Only the lines from the start of the entries through the line with "- **User.Read.All** ✅" should be returned, each exactly as it stands, and no pictures.

(Entries taken from a collection)
- Opening Delimiter -

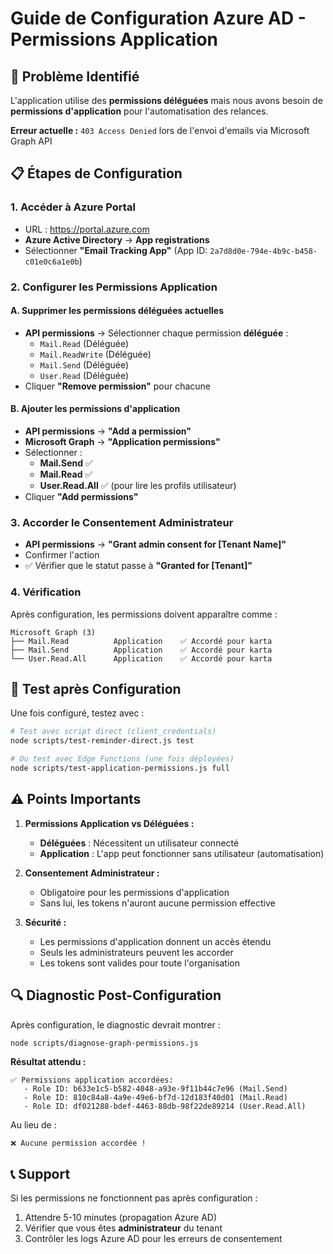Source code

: # Guide de Configuration Azure AD - Permissions Application

## 🎯 Problème Identifié

L'application utilise des **permissions déléguées** mais nous avons besoin de **permissions d'application** pour l'automatisation des relances.

**Erreur actuelle :** `403 Access Denied` lors de l'envoi d'emails via Microsoft Graph API

## 📋 Étapes de Configuration

### 1. Accéder à Azure Portal
- URL : https://portal.azure.com
- **Azure Active Directory** → **App registrations**
- Sélectionner **"Email Tracking App"** (App ID: `2a7d8d0e-794e-4b9c-b458-c01e0c6a1e0b`)

### 2. Configurer les Permissions Application

#### A. Supprimer les permissions déléguées actuelles
- **API permissions** → Sélectionner chaque permission **déléguée** :
  - `Mail.Read` (Déléguée)
  - `Mail.ReadWrite` (Déléguée)
  - `Mail.Send` (Déléguée)
  - `User.Read` (Déléguée)
- Cliquer **"Remove permission"** pour chacune

#### B. Ajouter les permissions d'application
- **API permissions** → **"Add a permission"**
- **Microsoft Graph** → **"Application permissions"**
- Sélectionner :
  - **Mail.Send** ✅
  - **Mail.Read** ✅
  - **User.Read.All** ✅ (pour lire les profils utilisateur)
- Cliquer **"Add permissions"**

### 3. Accorder le Consentement Administrateur
- **API permissions** → **"Grant admin consent for [Tenant Name]"**
- Confirmer l'action
- ✅ Vérifier que le statut passe à **"Granted for [Tenant]"**

### 4. Vérification
Après configuration, les permissions doivent apparaître comme :

```
Microsoft Graph (3)
├── Mail.Read          Application    ✅ Accordé pour karta
├── Mail.Send          Application    ✅ Accordé pour karta
└── User.Read.All      Application    ✅ Accordé pour karta
```

## 🧪 Test après Configuration

Une fois configuré, testez avec :

```bash
# Test avec script direct (client_credentials)
node scripts/test-reminder-direct.js test

# Ou test avec Edge Functions (une fois déployées)
node scripts/test-application-permissions.js full
```

## ⚠️ Points Importants

1. **Permissions Application vs Déléguées :**
   - **Déléguées** : Nécessitent un utilisateur connecté
   - **Application** : L'app peut fonctionner sans utilisateur (automatisation)

2. **Consentement Administrateur :**
   - Obligatoire pour les permissions d'application
   - Sans lui, les tokens n'auront aucune permission effective

3. **Sécurité :**
   - Les permissions d'application donnent un accès étendu
   - Seuls les administrateurs peuvent les accorder
   - Les tokens sont valides pour toute l'organisation

## 🔍 Diagnostic Post-Configuration

Après configuration, le diagnostic devrait montrer :

```bash
node scripts/diagnose-graph-permissions.js
```

**Résultat attendu :**
```
✅ Permissions application accordées:
   - Role ID: b633e1c5-b582-4048-a93e-9f11b44c7e96 (Mail.Send)
   - Role ID: 810c84a8-4a9e-49e6-bf7d-12d183f40d01 (Mail.Read)
   - Role ID: df021288-bdef-4463-88db-98f22de89214 (User.Read.All)
```

Au lieu de :
```
❌ Aucune permission accordée !
```

## 📞 Support

Si les permissions ne fonctionnent pas après configuration :
1. Attendre 5-10 minutes (propagation Azure AD)
2. Vérifier que vous êtes **administrateur** du tenant
3. Contrôler les logs Azure AD pour les erreurs de consentement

- Closing Delimiter -

### Answer
Source code

: # Guide de Configuration Azure AD - Permissions Application

## 🎯 Problème Identifié

L'application utilise des **permissions déléguées** mais nous avons besoin de **permissions d'application** pour l'automatisation des relances.

**Erreur actuelle :** `403 Access Denied` lors de l'envoi d'emails via Microsoft Graph API

## 📋 Étapes de Configuration

### 1. Accéder à Azure Portal
- URL : https://portal.azure.com
- **Azure Active Directory** → **App registrations**
- Sélectionner **"Email Tracking App"** (App ID: `2a7d8d0e-794e-4b9c-b458-c01e0c6a1e0b`)

### 2. Configurer les Permissions Application

#### A. Supprimer les permissions déléguées actuelles
- **API permissions** → Sélectionner chaque permission **déléguée** :
  - `Mail.Read` (Déléguée)
  - `Mail.ReadWrite` (Déléguée)
  - `Mail.Send` (Déléguée)
  - `User.Read` (Déléguée)
- Cliquer **"Remove permission"** pour chacune

#### B. Ajouter les permissions d'application
- **API permissions** → **"Add a permission"**
- **Microsoft Graph** → **"Application permissions"**
- Sélectionner :
  - **Mail.Send** ✅
  - **Mail.Read** ✅
  - **User.Read.All** ✅ (pour lire les profils utilisateur)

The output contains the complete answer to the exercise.